Oh, and I just want to mention that you play three different characters in Day of the Tentacle: one of them ends up stuck in the past, one in the future, and the last remains in the present. There is a toilet in the mansion where you can flush items that your characters obtain throughout the game through time so the other characters can receive them and use them in their own settings. Time machine toilets=awesome.

So it’s been like forever since adventure games were actually popular, although I hear they are still well-liked in Europe. But there is one particular company in the U.S. who produces really great adventure games: Telltale Games. Much of the staff who formerly worked for LucasArts (the creators of Day of the Tentacle) work for them. I would recommend their Sam and Max series of games. They are about a two “freelance” policeman: a bear in a suit and his partner, a psychotic rabbit-thing. They solve cases.

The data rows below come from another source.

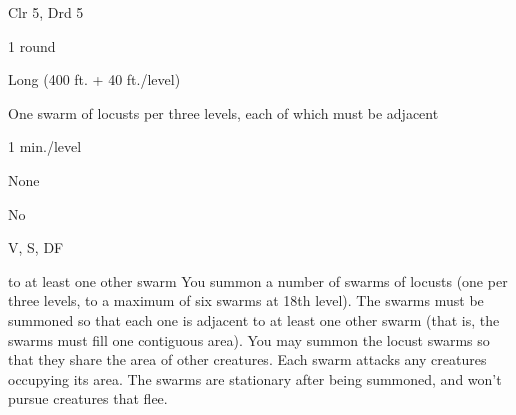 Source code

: 
\begin{description*}
\item[Level:] Clr 5, Drd 5
\item[Casting Time:] 1 round
\item[Range:] Long (400 ft. + 40 ft./level)
\item[Effect:] One swarm of locusts per three levels, each of which must be adjacent
\item[Duration:] 1 min./level
\item[Saving Throw:] None
\item[Spell Resistance:] No
\item[Components:] V, S, DF
\end{description*}

to at least one other swarm
You summon a number of swarms of locusts (one per three levels, to a maximum of
six swarms at 18th level). The swarms must be summoned so that each one is adjacent
to at least one other swarm (that is, the swarms must fill one contiguous area).
You may summon the locust swarms so that they share the area of other creatures.
Each swarm attacks any creatures occupying its area. The swarms are stationary
after being summoned, and won't pursue creatures that flee.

The solutions for the game puzzles are completely absurd and require lateral thinking, but are not difficult to solve like that Gabriel Knight ridiculous. Each case plays out over a “season” and you buy an “episode” to play at a time. It is fairly cheap. You can try out demos to see if you enjoy the games before buying. Check them out. They are worth it. Your brainstorming skills will thank you.

1 comment:

Shane said...

Day of the Tentacle and Sam & Max: Hit the Road had a huge impact on me when I was growing up. They were frustrating, but so weird and funny and clever and amazing, really. I think quite a while later I played a puzzle adventure game on the more educational side of things called Dr. Brain. It was no where near as bizarre or clever as Day of the Tentacle or Sam & Max, nor did it have much of an emphesis on lateral thinking, but from what I recall, there were mutants, robots, aliens and giant spiders, and some of the puzzles involved collecting different coloured crabs and with different numbers of legs and making a bridge out of them, and stuff like that. Sometimes the puzzles came down to guesswork, but there was always some logical connection linking the puzzles together. Other games I remember playing as a kid that weren't specifically point and click adventures, but were still strange and mentally stimulating were the Commander Keen games and Lemmings. But I don't think I've come across anything as lateral, as you put it, as those point and click adventure games I played as a kid.

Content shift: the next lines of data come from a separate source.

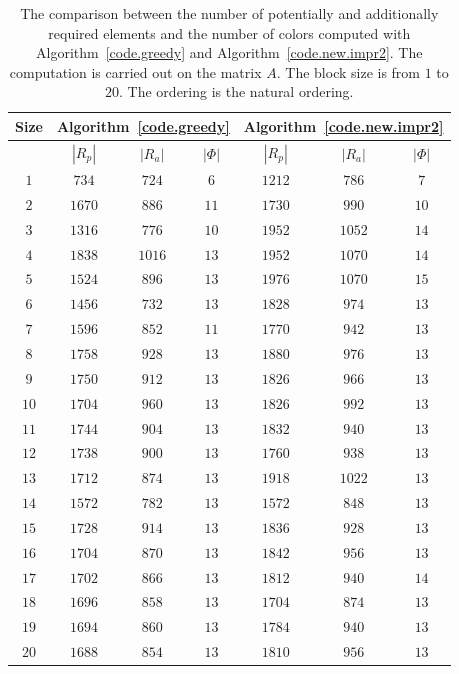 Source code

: \documentclass[12pt, twoside,a4paper,toc=bibliography]{scrbook}
\newcommand{\coderef}[1]{Algorithm~\protect\ref{#1}}
\begin{document}
\begin{table}
\centering
\begin{tabular}{|c|c|c|c|c|c|c|}
\hline
Size & \multicolumn{3}{c|}{\coderef{code.greedy}} & \multicolumn{3}{c|}{\coderef{code.new.impr2}}\\\hline
{} & $|R_p|$ & $|R_a|$ & $|\Phi|$ & $|R_p|$ & $|R_a|$ & $|\Phi|$\\\hline
$1$ & $734$ & $724$ & $6$ & $1212$ & $786$ & $7$\\\hline
$2$ & $1670$ & $886$ & $11$ & $1730$ & $990$ & $10$\\\hline
$3$ & $1316$ & $776$ & $10$ & $1952$ & $1052$ & $14$\\\hline
$4$ & $1838$ & $1016$ & $13$ & $1952$ & $1070$ & $14$\\\hline
$5$ & $1524$ & $896$ & $13$ & $1976$ & $1070$ & $15$\\\hline
$6$ & $1456$ & $732$ & $13$ & $1828$ & $974$ & $13$\\\hline
$7$ & $1596$ & $852$ & $11$ & $1770$ & $942$ & $13$\\\hline
$8$ & $1758$ & $928$ & $13$ & $1880$ & $976$ & $13$\\\hline
$9$ & $1750$ & $912$ & $13$ & $1826$ & $966$ & $13$\\\hline
$10$ & $1704$ & $960$ & $13$ & $1826$ & $992$ & $13$\\\hline
$11$ & $1744$ & $904$ & $13$ & $1832$ & $940$ & $13$\\\hline
$12$ & $1738$ & $900$ & $13$ & $1760$ & $938$ & $13$\\\hline
$13$ & $1712$ & $874$ & $13$ & $1918$ & $1022$ & $13$\\\hline
$14$ & $1572$ & $782$ & $13$ & $1572$ & $848$ & $13$\\\hline
$15$ & $1728$ & $914$ & $13$ & $1836$ & $928$ & $13$\\\hline
$16$ & $1704$ & $870$ & $13$ & $1842$ & $956$ & $13$\\\hline
$17$ & $1702$ & $866$ & $13$ & $1812$ & $940$ & $14$\\\hline
$18$ & $1696$ & $858$ & $13$ & $1704$ & $874$ & $13$\\\hline
$19$ & $1694$ & $860$ & $13$ & $1784$ & $940$ & $13$\\\hline
$20$ & $1688$ & $854$ & $13$ & $1810$ & $956$ & $13$\\\hline
\end{tabular}
\caption{The comparison between the number of potentially and additionally required
elements and the number of colors computed with \coderef{code.greedy} and \coderef{code.new.impr2}.
The computation is carried out on the matrix $A$.
The block size is from $1$ to $20$. The ordering is the natural ordering.}
\label{bls.greedy.new.carbon}
\end{table}
\end{document}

When you link this lateral logic to creative writing, I think definitely, when I was starting to get into bizarro fiction, I was thinking of the connection between bizarro and those games. Not so much adventure games in general, but Day of the Tentacle and Sam & Max, specifically. I wouldn't say my writing style is shaped on those games (I certainly don't write with that much humour), but I think it's definitely benefitted from my having played those games and developed my day-to-day logic to be open to those lateral ideas, those quirky things that no one ever thinks about.

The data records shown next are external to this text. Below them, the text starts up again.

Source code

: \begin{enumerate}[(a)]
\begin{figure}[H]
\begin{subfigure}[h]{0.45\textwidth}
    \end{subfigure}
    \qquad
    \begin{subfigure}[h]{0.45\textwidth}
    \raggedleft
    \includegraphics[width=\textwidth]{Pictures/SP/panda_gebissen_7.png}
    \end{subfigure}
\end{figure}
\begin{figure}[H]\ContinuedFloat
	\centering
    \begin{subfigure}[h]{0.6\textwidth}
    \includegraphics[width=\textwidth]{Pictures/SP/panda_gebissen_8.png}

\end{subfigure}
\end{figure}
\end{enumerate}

That's something that bugs me with games or tv shows or films, or even books. It's easy enough to find a formula that works and milk that for more than it's worth, and keep making sequels and such, people like a particular style or genre and it gets flooded with mediocrity. I'd think it'd be much better to get those creative cogs spinning and figure out how to create something that's unique, inimitable. I'm not really much of a gamer, but I've noticed (and it's hard to not notice) that first person shooters have been done and redone so much it's hard to distinguish one game from another. I think a few more original concepts are starting to bleed through, but nothing's quite had that uniqueness that made games like Day of the Tentacle and Sam & Max so special.